The essence of a language model is to model a sequence of tokens.

\[ p(x_1, x_2, \dots, x_T) \] where \(x_T\) represents an integer token id. We also need an abstract interface for bidirectional mapping, which is the Tokenizer.

encode(str) -> List[int]
decode(List[int]) -> str

Tradeoffs:

Vocabulary size is big: sequences are short, but there may be rare tokens that are not learned, and embeddings are huge.
Vocabulary size is small: good generalization, fewer parameters, but longer sequences lead to expensive Transformer attention \(O(T^2)\).

Q&A:

Why does a large vocabulary not equal “easier to learn,” but instead leads to the problem of “rare tokens not being learned”?

If the vocabulary contains very rare whole words as a single token, such as "supercalifragilisticexpialidocious", which may appear only once or a few times in training, its corresponding embedding/output weight is essentially not trained. In this case, if a smaller vocabulary is used, this long word will be split into multiple more common subword/character combinations, which can be learned better.
Why does a large vocabulary lead to an overall increase in embedding size?

This is mainly because the shape of the output logits is \(\text{Vocab_size} \times \text{Hidden_size}\). When the vocabulary increases, the number of parameters in this area doubles, leading to higher costs.

Compression Ratio

1
2
3

num_bytes = len(string.encode("utf-8"))
indices = tokenizer(string)
num_tokens = len(indices)

\[ \text{compression_ratio} = \frac{\text{num_bytes}}{\text{num_tokens}} \] A larger value indicates that each token can represent more bytes, resulting in a shorter sequence and a higher degree of information compression.

Character Tokenizer

The core idea is to break the string into Unicode characters, converting each character to an integer using ord(). decode uses chr() to piece it back together.

1 2	encode: list(map(ord, string)) decode: "".join(map(chr, indices))

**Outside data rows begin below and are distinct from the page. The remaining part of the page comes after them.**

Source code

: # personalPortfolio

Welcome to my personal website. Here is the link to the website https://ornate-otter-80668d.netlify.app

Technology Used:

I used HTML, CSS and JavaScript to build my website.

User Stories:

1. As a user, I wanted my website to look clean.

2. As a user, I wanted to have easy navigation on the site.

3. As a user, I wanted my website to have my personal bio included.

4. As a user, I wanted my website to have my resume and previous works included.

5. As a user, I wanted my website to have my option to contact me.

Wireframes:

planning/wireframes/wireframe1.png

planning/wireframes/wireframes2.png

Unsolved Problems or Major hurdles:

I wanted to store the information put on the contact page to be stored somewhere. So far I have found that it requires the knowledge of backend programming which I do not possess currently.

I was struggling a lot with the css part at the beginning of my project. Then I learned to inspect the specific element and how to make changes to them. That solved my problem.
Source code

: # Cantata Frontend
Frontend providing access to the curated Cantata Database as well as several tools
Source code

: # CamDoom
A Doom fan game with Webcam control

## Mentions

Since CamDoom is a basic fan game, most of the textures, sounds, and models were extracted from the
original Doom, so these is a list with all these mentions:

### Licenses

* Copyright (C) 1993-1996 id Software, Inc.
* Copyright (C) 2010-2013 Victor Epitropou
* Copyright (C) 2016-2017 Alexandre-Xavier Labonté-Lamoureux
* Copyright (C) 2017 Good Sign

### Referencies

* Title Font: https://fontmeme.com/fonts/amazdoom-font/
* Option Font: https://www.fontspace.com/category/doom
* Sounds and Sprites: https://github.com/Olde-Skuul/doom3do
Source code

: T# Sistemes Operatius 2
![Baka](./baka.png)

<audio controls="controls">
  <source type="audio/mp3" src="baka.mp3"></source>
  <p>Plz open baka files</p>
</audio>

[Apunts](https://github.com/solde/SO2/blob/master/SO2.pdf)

The advantage is that it is simple and reversible, while the disadvantage is that the vocabulary is very large (approximately 150K+ Unicode characters), with many rare characters, leading to wasted vocabulary capacity.

Byte Tokenizer

The core idea is to convert the string to UTF-8 bytes, where each byte is in the range of 0-255. The vocabulary is fixed at 256.

1
2
3

string_bytes = string.encode("utf-8")
indices = list(map(int, string_bytes))
decode: bytes(indices).decode("utf-8")

Compression_ratio is always equal to 1.

The advantage is that the vocabulary is small and completely reversible, but the sequences are too long, which is disastrous for attention mechanisms.

Word Tokenizer

The core idea is to use regular expressions to split the text into segments, assigning an id to each segment.

The advantage is that sequences will be shorter, but the disadvantage is that the vocabulary size is not fixed and can potentially explode. New words require UNK (which affects perplexity and generalization experience).

BPE Tokenizer

Find a balance between the “small vocabulary of bytes” and the “short sequences of words”:

Common segments are merged into a single token (shortening the sequence).
Rare segments can still degrade into multiple bytes.

Execution steps, starting from bytes, repeat for num_merges times:

Count the occurrences of all adjacent pairs in the current sequence.
Find the most frequent pair.
Merge it into a new token (new id = 256 + i).
Update vocab: vocab[new] = vocab[a] + vocab[b].
Replace all occurrences of that pair in the sequence.

Encode/Decode

encode: Start from bytes and merge pairs in the order of merges.
decode: Map each token id back to bytes, then piece them together to decode utf-8.

The advantage is that the vocabulary is controllable (256 + num_merges) and the sequences are shorter, while the disadvantage is that naive encoding can be very slow.